Returns the tag schemes supported by the linguistic tagger for a particular language.

Returns:

  • (Array)

    An array of tag schemes. See “Linguistic Tag Schemes” for the possible values.

- (Array) tagsInRange(range, scheme:tagScheme, options:opts, tokenRanges:tokenRanges)

Returns an array of linguistic tags and token ranges.

Parameters:

  • range (NSRange)

    The range from which to return tags.

  • tagScheme (String)

    The tag scheme. See “Linguistic Tag Schemes” for the possible values.

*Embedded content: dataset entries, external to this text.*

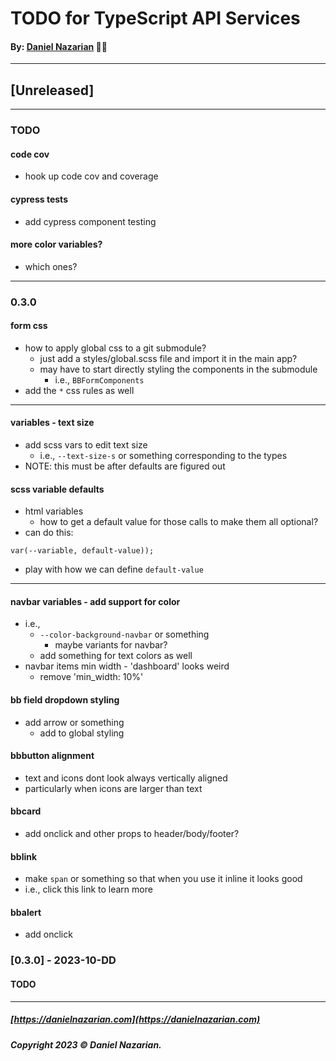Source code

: # TODO for TypeScript API Services
#### By: [Daniel Nazarian](https://danielnazarian) 🐧👹

-------------------------------------------------------
## [Unreleased]
------

### TODO

#### code cov
- hook up code cov and coverage


#### cypress tests
- add cypress component testing


#### more color variables?
- which ones?


----
### 0.3.0


#### form css
- how to apply global css to a git submodule?
  - just add a styles/global.scss file and import it in the main app?
  - may have to start directly styling the components in the submodule
    - i.e., `BBFormComponents`
- add the `*` css rules as well

----

#### variables - text size
- add scss vars to edit text size
    - i.e., `--text-size-s` or something corresponding to the types
- NOTE: this must be after defaults are figured out


#### scss variable defaults
- html variables
  - how to get a default value for those calls to make them all optional?
- can do this:
```
var(--variable, default-value));
```
- play with how we can define `default-value`

----

#### navbar variables - add support for color
- i.e.,
  - `--color-background-navbar` or something
    - maybe variants for navbar?
  - add something for text colors as well
- navbar items min width - 'dashboard' looks weird
  - remove 'min_width: 10%'


#### bb field dropdown styling
- add arrow or something
    - add to global styling


#### bbbutton alignment
- text and icons dont look always vertically aligned
- particularly when icons are larger than text


#### bbcard
- add onclick and other props to header/body/footer?


#### bblink
- make `span` or something so that when you use it inline it looks good
- i.e., <BBTex>click <BBLink>this link</BBLink> to learn more</BBText>


#### bbalert
- add onclick


### [0.3.0] - 2023-10-DD
#### TODO

-------------------------------------------------------

##### [https://danielnazarian.com](https://danielnazarian.com)
##### Copyright 2023 © Daniel Nazarian.
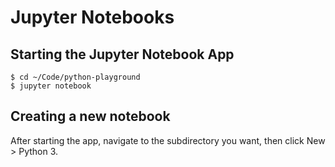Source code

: # Jupyter Notebooks

## Starting the Jupyter Notebook App

```
$ cd ~/Code/python-playground
$ jupyter notebook
```

## Creating a new notebook

After starting the app, navigate to the subdirectory you want, then click New > Python 3.
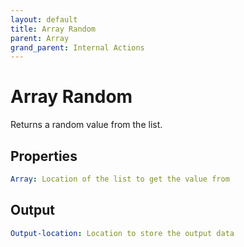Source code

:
 ```yaml
---
layout: default
title: Array Random
parent: Array
grand_parent: Internal Actions
---
```

# Array Random
Returns a random value from the list.

## Properties
```yaml
Array: Location of the list to get the value from
```

## Output
```yaml
Output-location: Location to store the output data
```
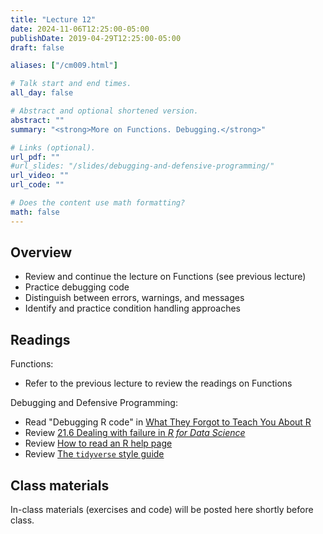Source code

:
 ```yaml
---
title: "Lecture 12"
date: 2024-11-06T12:25:00-05:00
publishDate: 2019-04-29T12:25:00-05:00
draft: false

aliases: ["/cm009.html"]

# Talk start and end times.
all_day: false

# Abstract and optional shortened version.
abstract: ""
summary: "<strong>More on Functions. Debugging.</strong>"

# Links (optional).
url_pdf: ""
#url_slides: "/slides/debugging-and-defensive-programming/"
url_video: ""
url_code: ""

# Does the content use math formatting?
math: false
---
```




## Overview

* Review and continue the lecture on Functions (see previous lecture)
* Practice debugging code 
* Distinguish between errors, warnings, and messages
* Identify and practice condition handling approaches

<!--
* Introduce `traceback()` and explain how to read it
-->


## Readings

Functions:
* Refer to the previous lecture to review the readings on Functions

Debugging and Defensive Programming:
* Read "Debugging R code" in [What They Forgot to Teach You About R](https://rstats.wtf/debugging-r)
* Review [21.6 Dealing with failure in *R for Data Science*](http://r4ds.had.co.nz/iteration.html#dealing-with-failure)
* Review [How to read an R help page](http://socviz.co/appendix.html#how-to-read-an-r-help-page)
* Review [The `tidyverse` style guide](http://style.tidyverse.org/)


## Class materials

In-class materials (exercises and code) will be posted here shortly before class.

<!--
Run the code below in your console to download today’s in-class exercises: `usethis::use_course("css-materials/debugging-and-defensive-programming")`
-->

<!--
* [Bugs and styling code](/notes/style-guide/)
* [Debugging and condition handling](/notes/condition-handling/)
* [*Naming things*](http://www2.stat.duke.edu/~rcs46/lectures_2015/01-markdown-git/slides/naming-slides/naming-slides.pdf) - by Jenny Bryan. A concise guide to naming files.
-->
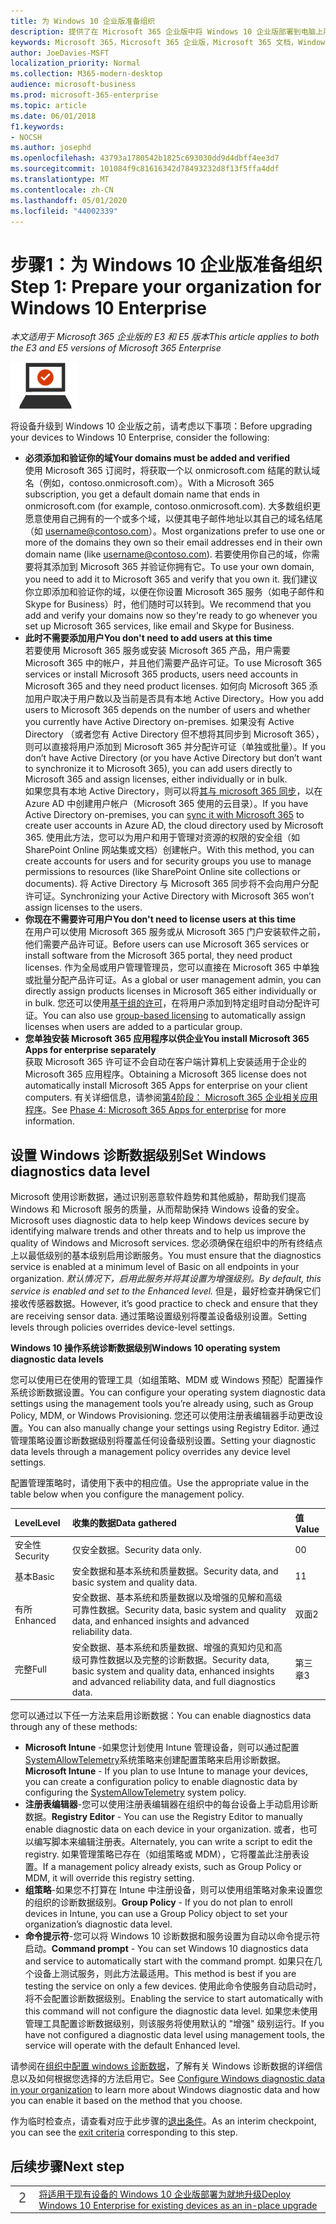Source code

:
 ```yaml
---
title: 为 Windows 10 企业版准备组织
description: 提供了在 Microsoft 365 企业版中将 Windows 10 企业版部署到电脑上所需步骤的高级别指南。
keywords: Microsoft 365，Microsoft 365 企业版，Microsoft 365 文档，Windows 10 企业版，部署
author: JoeDavies-MSFT
localization_priority: Normal
ms.collection: M365-modern-desktop
audience: microsoft-business
ms.prod: microsoft-365-enterprise
ms.topic: article
ms.date: 06/01/2018
f1.keywords:
- NOCSH
ms.author: josephd
ms.openlocfilehash: 43793a1780542b1825c693030dd9d4dbff4ee3d7
ms.sourcegitcommit: 101084f9c81616342d78493232d8f13f5ffa4ddf
ms.translationtype: MT
ms.contentlocale: zh-CN
ms.lasthandoff: 05/01/2020
ms.locfileid: "44002339"
---
```

# <a name="step-1-prepare-your-organization-for-windows-10-enterprise"></a><span data-ttu-id="5db97-104">步骤1：为 Windows 10 企业版准备组织</span><span class="sxs-lookup"><span data-stu-id="5db97-104">Step 1: Prepare your organization for Windows 10 Enterprise</span></span>

<span data-ttu-id="5db97-105">*本文适用于 Microsoft 365 企业版的 E3 和 E5 版本*</span><span class="sxs-lookup"><span data-stu-id="5db97-105">*This article applies to both the E3 and E5 versions of Microsoft 365 Enterprise*</span></span>

![阶段 3：Windows 10 企业版](../media/deploy-foundation-infrastructure/win10enterprise_icon-small.png)

<span data-ttu-id="5db97-107">将设备升级到 Windows 10 企业版之前，请考虑以下事项：</span><span class="sxs-lookup"><span data-stu-id="5db97-107">Before upgrading your devices to Windows 10 Enterprise, consider the following:</span></span>

- <span data-ttu-id="5db97-108">**必须添加和验证你的域**</span><span class="sxs-lookup"><span data-stu-id="5db97-108">**Your domains must be added and verified**</span></span> <br>
  <span data-ttu-id="5db97-109">使用 Microsoft 365 订阅时，将获取一个以 onmicrosoft.com 结尾的默认域名（例如，contoso.onmicrosoft.com）。</span><span class="sxs-lookup"><span data-stu-id="5db97-109">With a Microsoft 365 subscription, you get a default domain name that ends in onmicrosoft.com (for example, contoso.onmicrosoft.com).</span></span> <span data-ttu-id="5db97-110">大多数组织更愿意使用自己拥有的一个或多个域，以便其电子邮件地址以其自己的域名结尾（如 username@contoso.com）。</span><span class="sxs-lookup"><span data-stu-id="5db97-110">Most organizations prefer to use one or more of the domains they own so their email addresses end in their own domain name (like username@contoso.com).</span></span> <span data-ttu-id="5db97-111">若要使用你自己的域，你需要将其添加到 Microsoft 365 并验证你拥有它。</span><span class="sxs-lookup"><span data-stu-id="5db97-111">To use your own domain, you need to add it to Microsoft 365 and verify that you own it.</span></span> <span data-ttu-id="5db97-112">我们建议你立即添加和验证你的域，以便在你设置 Microsoft 365 服务（如电子邮件和 Skype for Business）时，他们随时可以转到。</span><span class="sxs-lookup"><span data-stu-id="5db97-112">We recommend that you add and verify your domains now so they're ready to go whenever you set up Microsoft 365 services, like email and Skype for Business.</span></span>
- <span data-ttu-id="5db97-113">**此时不需要添加用户**</span><span class="sxs-lookup"><span data-stu-id="5db97-113">**You don't need to add users at this time**</span></span> <br>
  <span data-ttu-id="5db97-114">若要使用 Microsoft 365 服务或安装 Microsoft 365 产品，用户需要 Microsoft 365 中的帐户，并且他们需要产品许可证。</span><span class="sxs-lookup"><span data-stu-id="5db97-114">To use Microsoft 365 services or install Microsoft 365 products, users need accounts in Microsoft 365 and they need product licenses.</span></span> <span data-ttu-id="5db97-115">如何向 Microsoft 365 添加用户取决于用户数以及当前是否具有本地 Active Directory。</span><span class="sxs-lookup"><span data-stu-id="5db97-115">How you add users to Microsoft 365 depends on the number of users and whether you currently have Active Directory on-premises.</span></span> <span data-ttu-id="5db97-116">如果没有 Active Directory （或者您有 Active Directory 但不想将其同步到 Microsoft 365），则可以直接将用户添加到 Microsoft 365 并分配许可证（单独或批量）。</span><span class="sxs-lookup"><span data-stu-id="5db97-116">If you don’t have Active Directory (or you have Active Directory but don’t want to synchronize it to Microsoft 365), you can add users directly to Microsoft 365 and assign licenses, either individually or in bulk.</span></span> <br>
  <span data-ttu-id="5db97-117">如果您具有本地 Active Directory，则可以将[其与 microsoft 365 同步](identity-add-user-accounts.md#identity-sync)，以在 Azure AD 中创建用户帐户（Microsoft 365 使用的云目录）。</span><span class="sxs-lookup"><span data-stu-id="5db97-117">If you have Active Directory on-premises, you can [sync it with Microsoft 365](identity-add-user-accounts.md#identity-sync) to create user accounts in Azure AD, the cloud directory used by Microsoft 365.</span></span> <span data-ttu-id="5db97-118">使用此方法，您可以为用户和用于管理对资源的权限的安全组（如 SharePoint Online 网站集或文档）创建帐户。</span><span class="sxs-lookup"><span data-stu-id="5db97-118">With this method, you can create accounts for users and for security groups you use to manage permissions to resources (like SharePoint Online site collections or documents).</span></span> <span data-ttu-id="5db97-119">将 Active Directory 与 Microsoft 365 同步将不会向用户分配许可证。</span><span class="sxs-lookup"><span data-stu-id="5db97-119">Synchronizing your Active Directory with Microsoft 365 won’t assign licenses to the users.</span></span>
- <span data-ttu-id="5db97-120">**你现在不需要许可用户**</span><span class="sxs-lookup"><span data-stu-id="5db97-120">**You don't need to license users at this time**</span></span> <br>
  <span data-ttu-id="5db97-121">在用户可以使用 Microsoft 365 服务或从 Microsoft 365 门户安装软件之前，他们需要产品许可证。</span><span class="sxs-lookup"><span data-stu-id="5db97-121">Before users can use Microsoft 365 services or install software from the Microsoft 365 portal, they need product licenses.</span></span> <span data-ttu-id="5db97-122">作为全局或用户管理管理员，您可以直接在 Microsoft 365 中单独或批量分配产品许可证。</span><span class="sxs-lookup"><span data-stu-id="5db97-122">As a global or user management admin, you can directly assign products licenses in Microsoft 365 either individually or in bulk.</span></span> <span data-ttu-id="5db97-123">您还可以使用[基于组的许可](identity-use-group-management.md#identity-group-license)，在将用户添加到特定组时自动分配许可证。</span><span class="sxs-lookup"><span data-stu-id="5db97-123">You can also use [group-based licensing](identity-use-group-management.md#identity-group-license) to automatically assign licenses when users are added to a particular group.</span></span> 
- <span data-ttu-id="5db97-124">**您单独安装 Microsoft 365 应用程序以供企业**</span><span class="sxs-lookup"><span data-stu-id="5db97-124">**You install Microsoft 365 Apps for enterprise separately**</span></span> <br>
  <span data-ttu-id="5db97-125">获取 Microsoft 365 许可证不会自动在客户端计算机上安装适用于企业的 Microsoft 365 应用程序。</span><span class="sxs-lookup"><span data-stu-id="5db97-125">Obtaining a Microsoft 365 license does not automatically install Microsoft 365 Apps for enterprise on your client computers.</span></span> <span data-ttu-id="5db97-126">有关详细信息，请参阅[第4阶段： Microsoft 365 企业相关应用程序](office365proplus-infrastructure.md)。</span><span class="sxs-lookup"><span data-stu-id="5db97-126">See [Phase 4: Microsoft 365 Apps for enterprise](office365proplus-infrastructure.md) for more information.</span></span> 

## <a name="set-windows-diagnostics-data-level"></a><span data-ttu-id="5db97-127">设置 Windows 诊断数据级别</span><span class="sxs-lookup"><span data-stu-id="5db97-127">Set Windows diagnostics data level</span></span>

<span data-ttu-id="5db97-128">Microsoft 使用诊断数据，通过识别恶意软件趋势和其他威胁，帮助我们提高 Windows 和 Microsoft 服务的质量，从而帮助保持 Windows 设备的安全。</span><span class="sxs-lookup"><span data-stu-id="5db97-128">Microsoft uses diagnostic data to help keep Windows devices secure by identifying malware trends and other threats and to help us improve the quality of Windows and Microsoft services.</span></span> <span data-ttu-id="5db97-129">您必须确保在组织中的所有终结点上以最低级别的基本级别启用诊断服务。</span><span class="sxs-lookup"><span data-stu-id="5db97-129">You must ensure that the diagnostics service is enabled at a minimum level of Basic on all endpoints in your organization.</span></span> <span data-ttu-id="5db97-130">*默认情况下，启用此服务并将其设置为增强级别。*</span><span class="sxs-lookup"><span data-stu-id="5db97-130">*By default, this service is enabled and set to the Enhanced level.*</span></span> <span data-ttu-id="5db97-131">但是，最好检查并确保它们接收传感器数据。</span><span class="sxs-lookup"><span data-stu-id="5db97-131">However, it’s good practice to check and ensure that they are receiving sensor data.</span></span> <span data-ttu-id="5db97-132">通过策略设置级别将覆盖设备级别设置。</span><span class="sxs-lookup"><span data-stu-id="5db97-132">Setting levels through policies overrides device-level settings.</span></span> 

<span data-ttu-id="5db97-133">**Windows 10 操作系统诊断数据级别**</span><span class="sxs-lookup"><span data-stu-id="5db97-133">**Windows 10 operating system diagnostic data levels**</span></span>

<span data-ttu-id="5db97-134">您可以使用已在使用的管理工具（如组策略、MDM 或 Windows 预配）配置操作系统诊断数据设置。</span><span class="sxs-lookup"><span data-stu-id="5db97-134">You can configure your operating system diagnostic data settings using the management tools you’re already using, such as Group Policy, MDM, or Windows Provisioning.</span></span> <span data-ttu-id="5db97-135">您还可以使用注册表编辑器手动更改设置。</span><span class="sxs-lookup"><span data-stu-id="5db97-135">You can also manually change your settings using Registry Editor.</span></span> <span data-ttu-id="5db97-136">通过管理策略设置诊断数据级别将覆盖任何设备级别设置。</span><span class="sxs-lookup"><span data-stu-id="5db97-136">Setting your diagnostic data levels through a management policy overrides any device level settings.</span></span>

<span data-ttu-id="5db97-137">配置管理策略时，请使用下表中的相应值。</span><span class="sxs-lookup"><span data-stu-id="5db97-137">Use the appropriate value in the table below when you configure the management policy.</span></span>

| <span data-ttu-id="5db97-138">Level</span><span class="sxs-lookup"><span data-stu-id="5db97-138">Level</span></span> | <span data-ttu-id="5db97-139">收集的数据</span><span class="sxs-lookup"><span data-stu-id="5db97-139">Data gathered</span></span> | <span data-ttu-id="5db97-140">值</span><span class="sxs-lookup"><span data-stu-id="5db97-140">Value</span></span> |
|:--- |:--- |:--- |
| <span data-ttu-id="5db97-141">安全性</span><span class="sxs-lookup"><span data-stu-id="5db97-141">Security</span></span> | <span data-ttu-id="5db97-142">仅安全数据。</span><span class="sxs-lookup"><span data-stu-id="5db97-142">Security data only.</span></span> | <span data-ttu-id="5db97-143">0</span><span class="sxs-lookup"><span data-stu-id="5db97-143">0</span></span> |
| <span data-ttu-id="5db97-144">基本</span><span class="sxs-lookup"><span data-stu-id="5db97-144">Basic</span></span> | <span data-ttu-id="5db97-145">安全数据和基本系统和质量数据。</span><span class="sxs-lookup"><span data-stu-id="5db97-145">Security data, and basic system and quality data.</span></span> | <span data-ttu-id="5db97-146">1</span><span class="sxs-lookup"><span data-stu-id="5db97-146">1</span></span> |
| <span data-ttu-id="5db97-147">有所</span><span class="sxs-lookup"><span data-stu-id="5db97-147">Enhanced</span></span> | <span data-ttu-id="5db97-148">安全数据、基本系统和质量数据以及增强的见解和高级可靠性数据。</span><span class="sxs-lookup"><span data-stu-id="5db97-148">Security data, basic system and quality data, and enhanced insights and advanced reliability data.</span></span> | <span data-ttu-id="5db97-149">双面</span><span class="sxs-lookup"><span data-stu-id="5db97-149">2</span></span> |
| <span data-ttu-id="5db97-150">完整</span><span class="sxs-lookup"><span data-stu-id="5db97-150">Full</span></span> | <span data-ttu-id="5db97-151">安全数据、基本系统和质量数据、增强的真知灼见和高级可靠性数据以及完整的诊断数据。</span><span class="sxs-lookup"><span data-stu-id="5db97-151">Security data, basic system and quality data, enhanced insights and advanced reliability data, and full diagnostics data.</span></span> | <span data-ttu-id="5db97-152">第三章</span><span class="sxs-lookup"><span data-stu-id="5db97-152">3</span></span> |

<span data-ttu-id="5db97-153">您可以通过以下任一方法来启用诊断数据：</span><span class="sxs-lookup"><span data-stu-id="5db97-153">You can enable diagnostics data through any of these methods:</span></span>

* <span data-ttu-id="5db97-154">**Microsoft Intune** -如果您计划使用 Intune 管理设备，则可以通过配置<a href="https://docs.microsoft.com/windows/client-management/mdm/policy-csp-system#system-allowtelemetry" target="blank">SystemAllowTelemetry</a>系统策略来创建配置策略来启用诊断数据。</span><span class="sxs-lookup"><span data-stu-id="5db97-154">**Microsoft Intune** - If you plan to use Intune to manage your devices, you can create a configuration policy to enable diagnostic data by configuring the <a href="https://docs.microsoft.com/windows/client-management/mdm/policy-csp-system#system-allowtelemetry" target="blank">SystemAllowTelemetry</a> system policy.</span></span>
* <span data-ttu-id="5db97-155">**注册表编辑器**-您可以使用注册表编辑器在组织中的每台设备上手动启用诊断数据。</span><span class="sxs-lookup"><span data-stu-id="5db97-155">**Registry Editor** - You can use the Registry Editor to manually enable diagnostic data on each device in your organization.</span></span> <span data-ttu-id="5db97-156">或者，也可以编写脚本来编辑注册表。</span><span class="sxs-lookup"><span data-stu-id="5db97-156">Alternately, you can write a script to edit the registry.</span></span> <span data-ttu-id="5db97-157">如果管理策略已存在（如组策略或 MDM），它将覆盖此注册表设置。</span><span class="sxs-lookup"><span data-stu-id="5db97-157">If a management policy already exists, such as Group Policy or MDM, it will override this registry setting.</span></span>
* <span data-ttu-id="5db97-158">**组策略**-如果您不打算在 Intune 中注册设备，则可以使用组策略对象来设置您的组织的诊断数据级别。</span><span class="sxs-lookup"><span data-stu-id="5db97-158">**Group Policy** - If you do not plan to enroll devices in Intune, you can use a Group Policy object to set your organization’s diagnostic data level.</span></span>
* <span data-ttu-id="5db97-159">**命令提示符**-您可以将 Windows 10 诊断数据和服务设置为自动以命令提示符启动。</span><span class="sxs-lookup"><span data-stu-id="5db97-159">**Command prompt** - You can set Windows 10 diagnostics data and service to automatically start with the command prompt.</span></span> <span data-ttu-id="5db97-160">如果只在几个设备上测试服务，则此方法最适用。</span><span class="sxs-lookup"><span data-stu-id="5db97-160">This method is best if you are testing the service on only a few devices.</span></span> <span data-ttu-id="5db97-161">使用此命令使服务自动启动时，将不会配置诊断数据级别。</span><span class="sxs-lookup"><span data-stu-id="5db97-161">Enabling the service to start automatically with this command will not configure the diagnostic data level.</span></span> <span data-ttu-id="5db97-162">如果您未使用管理工具配置诊断数据级别，则该服务将使用默认的 "增强" 级别运行。</span><span class="sxs-lookup"><span data-stu-id="5db97-162">If you have not configured a diagnostic data level using management tools, the service will operate with the default Enhanced level.</span></span>

<span data-ttu-id="5db97-163">请参阅在[组织中配置 windows 诊断数据](https://docs.microsoft.com/windows/configuration/configure-windows-diagnostic-data-in-your-organization)，了解有关 Windows 诊断数据的详细信息以及如何根据您选择的方法启用它。</span><span class="sxs-lookup"><span data-stu-id="5db97-163">See [Configure Windows diagnostic data in your organization](https://docs.microsoft.com/windows/configuration/configure-windows-diagnostic-data-in-your-organization) to learn more about Windows diagnostic data and how you can enable it based on the method that you choose.</span></span>

<span data-ttu-id="5db97-164">作为临时检查点，请查看对应于此步骤的[退出条件](windows10-exit-criteria.md#crit-windows10-step1)。</span><span class="sxs-lookup"><span data-stu-id="5db97-164">As an interim checkpoint, you can see the [exit criteria](windows10-exit-criteria.md#crit-windows10-step1) corresponding to this step.</span></span>

## <a name="next-step"></a><span data-ttu-id="5db97-165">后续步骤</span><span class="sxs-lookup"><span data-stu-id="5db97-165">Next step</span></span>

|||
|:-------|:-----|
|![第 2 步](../media/stepnumbers/Step2.png)| [<span data-ttu-id="5db97-167">将适用于现有设备的 Windows 10 企业版部署为就地升级</span><span class="sxs-lookup"><span data-stu-id="5db97-167">Deploy Windows 10 Enterprise for existing devices as an in-place upgrade</span></span>](windows10-deploy-inplaceupgrade.md) |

  • opts (NSLinguisticTaggerOptions)

    The linguistic tagger options to use. See “NSLinguisticTaggerOptions” for the constants. These constants can be combined using the C-Bitwise OR operator.

  • tokenRanges (Pointer)

    Returns by-reference an array of token range objects wrapped in NSValue objects.

Returns:

  • (Array)

    An array of the tag schemes corresponding to the entries in the tokenRanges array.